Roma, chiuso il locale della rissa col piccone a Don Bosco: “Prime risposte del Questore, ma non basta”

Roma, chiuso il locale della rissa col piccone a Don Bosco

La saracinesca marrone abbassata e due fogli plastificati con una scritta inequivocabile: “Chiuso con provvedimento del Questore di Roma – Provvedimento di sospensione ex art. 100 T.U.L.P.S.”. È questa l’immagine che oggi racconta, più di mille parole, la nuova pagina della vicenda di via Flavio Stilicone, nel quartiere Don Bosco, a Roma.

Dopo la violenta rissa avvenuta lo scorso 17 ottobre 2025, che aveva visto un uomo ferito e scene di caos in mezzo alla strada, il Questore di Roma ha disposto la chiusura temporanea del locale coinvolto, per un periodo di 30 giorni, accogliendo di fatto le segnalazioni e le richieste dei cittadini e del Comitato di Quartiere Don Bosco – VII Municipio. Il provvedimento, richiesto dai Carabinieri della Compagnia Roma Casilina, nasce dall’esigenza di affrontare le criticità emerse al termine delle attività di indagine e raccolta informazioni.
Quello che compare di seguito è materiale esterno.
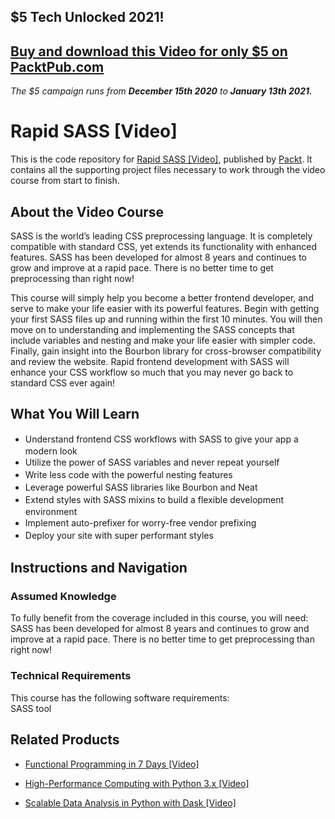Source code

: ## $5 Tech Unlocked 2021!
[Buy and download this Video for only $5 on PacktPub.com](https://www.packtpub.com/product/rapid-sass-video/9781784390419)
-----
*The $5 campaign         runs from __December 15th 2020__ to __January 13th 2021.__*

# Rapid SASS [Video]
This is the code repository for [Rapid SASS [Video]](https://www.packtpub.com/web-development/rapid-sass-video?utm_source=github&utm_medium=repository&utm_campaign=9781784390419), published by [Packt](https://www.packtpub.com/?utm_source=github). It contains all the supporting project files necessary to work through the video course from start to finish.
## About the Video Course
SASS is the world’s leading CSS preprocessing language. It is completely compatible with standard CSS, yet extends its functionality with enhanced features. SASS has been developed for almost 8 years and continues to grow and improve at a rapid pace. There is no better time to get preprocessing than right now!

This course will simply help you become a better frontend developer, and serve to make your life easier with its powerful features.
Begin with getting your first SASS files up and running within the first 10 minutes. You will then move on to understanding and implementing the SASS concepts that include variables and nesting and make your life easier with simpler code. Finally, gain insight into the Bourbon library for cross-browser compatibility and review the website.
Rapid frontend development with SASS will enhance your CSS workflow so much that you may never go back to standard CSS ever again! 

<H2>What You Will Learn</H2>
<DIV class=book-info-will-learn-text>
<UL>
<LI><SPAN style="LINE-HEIGHT: 20px; BACKGROUND-COLOR: transparent">Understand frontend CSS workflows with SASS to give your app a modern look</SPAN> 
<LI><SPAN style="LINE-HEIGHT: 20px; BACKGROUND-COLOR: transparent">Utilize the power of SASS variables and never repeat yourself</SPAN> 
<LI><SPAN style="LINE-HEIGHT: 20px; BACKGROUND-COLOR: transparent">Write less code with the powerful nesting features</SPAN> 
<LI><SPAN style="LINE-HEIGHT: 20px; BACKGROUND-COLOR: transparent">Leverage powerful SASS libraries like Bourbon and Neat</SPAN> 
<LI><SPAN style="LINE-HEIGHT: 20px; BACKGROUND-COLOR: transparent">Extend styles with SASS mixins to build a flexible development environment</SPAN> 
<LI><SPAN style="LINE-HEIGHT: 20px; BACKGROUND-COLOR: transparent">Implement auto-prefixer for worry-free vendor prefixing</SPAN> 
<LI><SPAN style="LINE-HEIGHT: 20px; BACKGROUND-COLOR: transparent">Deploy your site with super performant styles&nbsp;</SPAN> </LI></UL></DIV>

## Instructions and Navigation
### Assumed Knowledge
To fully benefit from the coverage included in this course, you will need:<br/>
SASS has been developed for almost 8 years and continues to grow and improve at a rapid pace. There is no better time to get preprocessing than right now!
### Technical Requirements
This course has the following software requirements:<br/>
SASS tool

## Related Products
* [Functional Programming in 7 Days [Video]](https://www.packtpub.com/application-development/functional-programming-7-days-video?utm_source=github&utm_medium=repository&utm_campaign=9781788990295)

* [High-Performance Computing with Python 3.x [Video]](https://www.packtpub.com/application-development/high-performance-computing-python-3x-video?utm_source=github&utm_medium=repository&utm_campaign=9781789956252)

* [Scalable Data Analysis in Python with Dask [Video]](https://www.packtpub.com/web-development/scalable-data-analysis-python-dask-video?utm_source=github&utm_medium=repository&utm_campaign=9781789808926)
Un provvedimento che arriva come risposta immediata alle proteste e che, per molti residenti, rappresenta un segnale di attenzione. Ma la sensazione generale, nel quartiere, è che non sia ancora abbastanza.

La chiusura del locale

Sul posto, la scena è eloquente: il bar è chiuso, i sigilli trasparenti proteggono i due avvisi ufficiali del Questore di Roma, con tanto di timbro e firma. Il provvedimento è stato adottato in base all’articolo 100 del Testo Unico delle Leggi di Pubblica Sicurezza, che consente la sospensione della licenza per motivi di ordine e sicurezza pubblica.
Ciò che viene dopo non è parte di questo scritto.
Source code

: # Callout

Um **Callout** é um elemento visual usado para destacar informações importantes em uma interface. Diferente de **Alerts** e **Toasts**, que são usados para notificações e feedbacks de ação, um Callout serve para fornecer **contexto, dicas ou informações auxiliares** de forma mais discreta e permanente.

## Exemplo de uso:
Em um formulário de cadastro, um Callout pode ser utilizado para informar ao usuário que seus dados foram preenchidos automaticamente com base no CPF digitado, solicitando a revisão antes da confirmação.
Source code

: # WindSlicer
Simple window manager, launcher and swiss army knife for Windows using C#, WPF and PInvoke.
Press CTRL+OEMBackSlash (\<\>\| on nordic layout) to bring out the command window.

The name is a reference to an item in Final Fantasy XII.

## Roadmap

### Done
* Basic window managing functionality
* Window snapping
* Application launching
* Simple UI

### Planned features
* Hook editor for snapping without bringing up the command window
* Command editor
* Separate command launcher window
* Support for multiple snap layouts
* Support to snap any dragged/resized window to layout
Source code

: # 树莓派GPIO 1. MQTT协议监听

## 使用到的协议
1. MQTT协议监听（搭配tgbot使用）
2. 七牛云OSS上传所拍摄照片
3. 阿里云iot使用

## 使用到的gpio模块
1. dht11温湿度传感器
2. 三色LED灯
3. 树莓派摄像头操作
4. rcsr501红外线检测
Secondo quanto riportato, si tratta di una chiusura temporanea motivata dagli episodi di violenza che hanno interessato il locale e la zona circostante, diventata negli ultimi mesi una vera e propria area critica per la sicurezza urbana.
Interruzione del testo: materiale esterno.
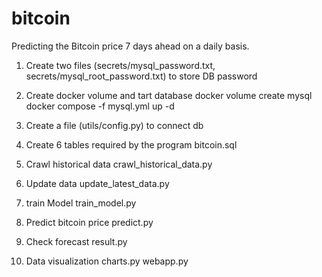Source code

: # bitcoin

Predicting the Bitcoin price 7 days ahead on a daily basis.

1. Create two files (secrets/mysql_password.txt, secrets/mysql_root_password.txt) to store DB password

2. Create docker volume and tart database
    docker volume create mysql
    docker compose -f mysql.yml up -d

3. Create a file (utils/config.py) to connect db

4. Create 6 tables required by the program
    bitcoin.sql

5. Crawl historical data
    crawl_historical_data.py

6. Update data
    update_latest_data.py

7. train Model
    train_model.py

8. Predict bitcoin price
    predict.py

9. Check forecast
    result.py

10. Data visualization
    charts.py
    webapp.py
Dal Comitato di Quartiere arriva la conferma e, insieme, la richiesta di fare di più. Nel post pubblicato sui social, si legge: “Prime risposte dal Questore! Chiusura temporanea del bar oggetto degli episodi della settimana scorsa! Non sono colpevoli solo i titolari del Bangladesh! Segnale importante, ma non sufficiente! Continuiamo a chiedere maggiori controlli, aumento delle forze dell’ordine e video sorveglianza! Basta degrado e basta illegalità!”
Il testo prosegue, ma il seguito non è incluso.